#### [WHAT THE TASK REQUIRES]
Since the pictures are not wanted, copy only the text of every record exactly.

=== Section Start ===

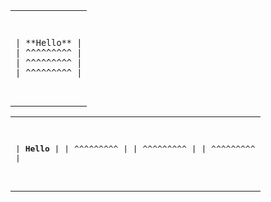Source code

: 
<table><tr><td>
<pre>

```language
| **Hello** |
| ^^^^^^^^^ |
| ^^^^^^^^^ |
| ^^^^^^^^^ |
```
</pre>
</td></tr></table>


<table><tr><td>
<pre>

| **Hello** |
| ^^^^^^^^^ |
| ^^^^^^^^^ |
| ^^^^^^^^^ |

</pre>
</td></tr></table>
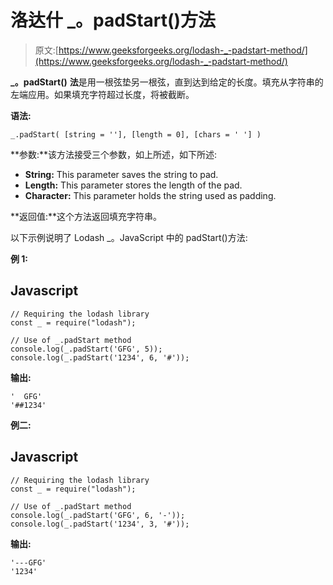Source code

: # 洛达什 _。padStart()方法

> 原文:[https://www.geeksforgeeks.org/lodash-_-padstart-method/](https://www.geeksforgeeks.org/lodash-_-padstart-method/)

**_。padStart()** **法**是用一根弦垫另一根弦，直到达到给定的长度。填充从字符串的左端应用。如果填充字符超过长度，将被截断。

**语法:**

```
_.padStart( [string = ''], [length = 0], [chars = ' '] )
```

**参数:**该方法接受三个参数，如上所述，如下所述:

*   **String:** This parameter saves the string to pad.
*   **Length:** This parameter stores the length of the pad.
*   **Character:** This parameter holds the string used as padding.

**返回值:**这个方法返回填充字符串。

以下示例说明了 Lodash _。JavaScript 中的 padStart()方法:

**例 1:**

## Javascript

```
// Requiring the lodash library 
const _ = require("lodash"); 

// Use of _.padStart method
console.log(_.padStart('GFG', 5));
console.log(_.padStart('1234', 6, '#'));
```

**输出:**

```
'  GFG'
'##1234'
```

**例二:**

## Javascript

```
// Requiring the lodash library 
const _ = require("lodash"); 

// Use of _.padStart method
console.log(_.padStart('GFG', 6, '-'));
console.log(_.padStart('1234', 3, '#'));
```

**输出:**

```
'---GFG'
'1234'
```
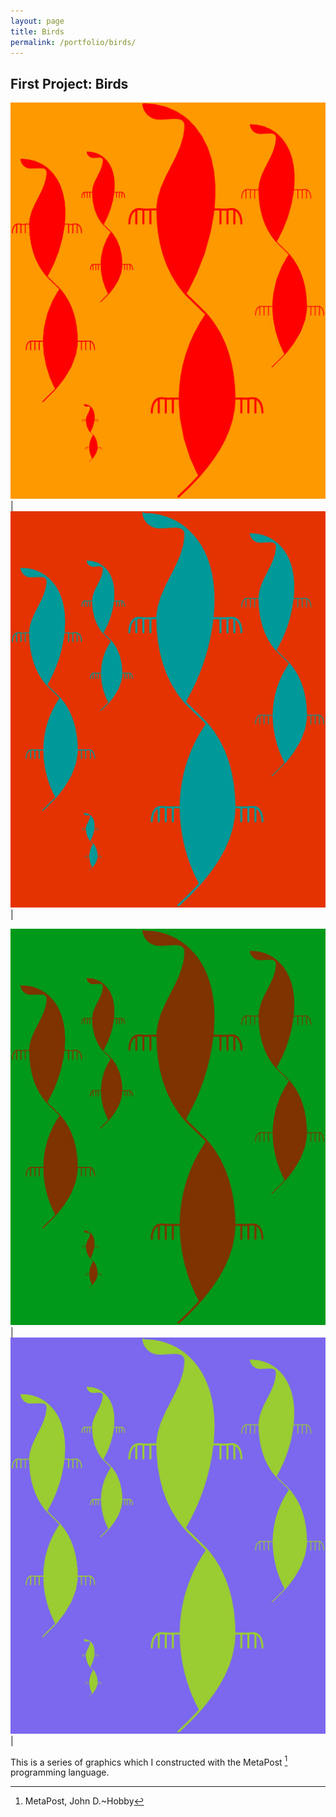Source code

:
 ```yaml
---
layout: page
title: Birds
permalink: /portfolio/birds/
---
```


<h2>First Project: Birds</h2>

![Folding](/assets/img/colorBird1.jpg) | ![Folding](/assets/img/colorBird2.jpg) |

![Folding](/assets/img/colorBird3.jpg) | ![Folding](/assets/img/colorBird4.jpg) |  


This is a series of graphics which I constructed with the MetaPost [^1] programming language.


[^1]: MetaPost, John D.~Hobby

=== Section End ===

#### [THE COMPLETED TASK]
Source code

: 
<table><tr><td>
<pre>

```language
| **Hello** |
| ^^^^^^^^^ |
| ^^^^^^^^^ |
| ^^^^^^^^^ |
```
</pre>
</td></tr></table>


<table><tr><td>
<pre>

| **Hello** |
| ^^^^^^^^^ |
| ^^^^^^^^^ |
| ^^^^^^^^^ |

</pre>
</td></tr></table>
Source code

: # 洛达什 _。padStart()方法

> 原文:[https://www.geeksforgeeks.org/lodash-_-padstart-method/](https://www.geeksforgeeks.org/lodash-_-padstart-method/)

**_。padStart()** **法**是用一根弦垫另一根弦，直到达到给定的长度。填充从字符串的左端应用。如果填充字符超过长度，将被截断。

**语法:**

```
_.padStart( [string = ''], [length = 0], [chars = ' '] )
```

**参数:**该方法接受三个参数，如上所述，如下所述:

*   **String:** This parameter saves the string to pad.
*   **Length:** This parameter stores the length of the pad.
*   **Character:** This parameter holds the string used as padding.

**返回值:**这个方法返回填充字符串。

以下示例说明了 Lodash _。JavaScript 中的 padStart()方法:

**例 1:**

## Javascript

```
// Requiring the lodash library 
const _ = require("lodash"); 

// Use of _.padStart method
console.log(_.padStart('GFG', 5));
console.log(_.padStart('1234', 6, '#'));
```

**输出:**

```
'  GFG'
'##1234'
```

**例二:**

## Javascript

```
// Requiring the lodash library 
const _ = require("lodash"); 

// Use of _.padStart method
console.log(_.padStart('GFG', 6, '-'));
console.log(_.padStart('1234', 3, '#'));
```

**输出:**

```
'---GFG'
'1234'
```
Source code

:
 ```yaml
---
layout: page
title: Birds
permalink: /portfolio/birds/
---
```


<h2>First Project: Birds</h2>

![Folding](/assets/img/colorBird1.jpg) | ![Folding](/assets/img/colorBird2.jpg) |

![Folding](/assets/img/colorBird3.jpg) | ![Folding](/assets/img/colorBird4.jpg) |  


This is a series of graphics which I constructed with the MetaPost [^1] programming language.


[^1]: MetaPost, John D.~Hobby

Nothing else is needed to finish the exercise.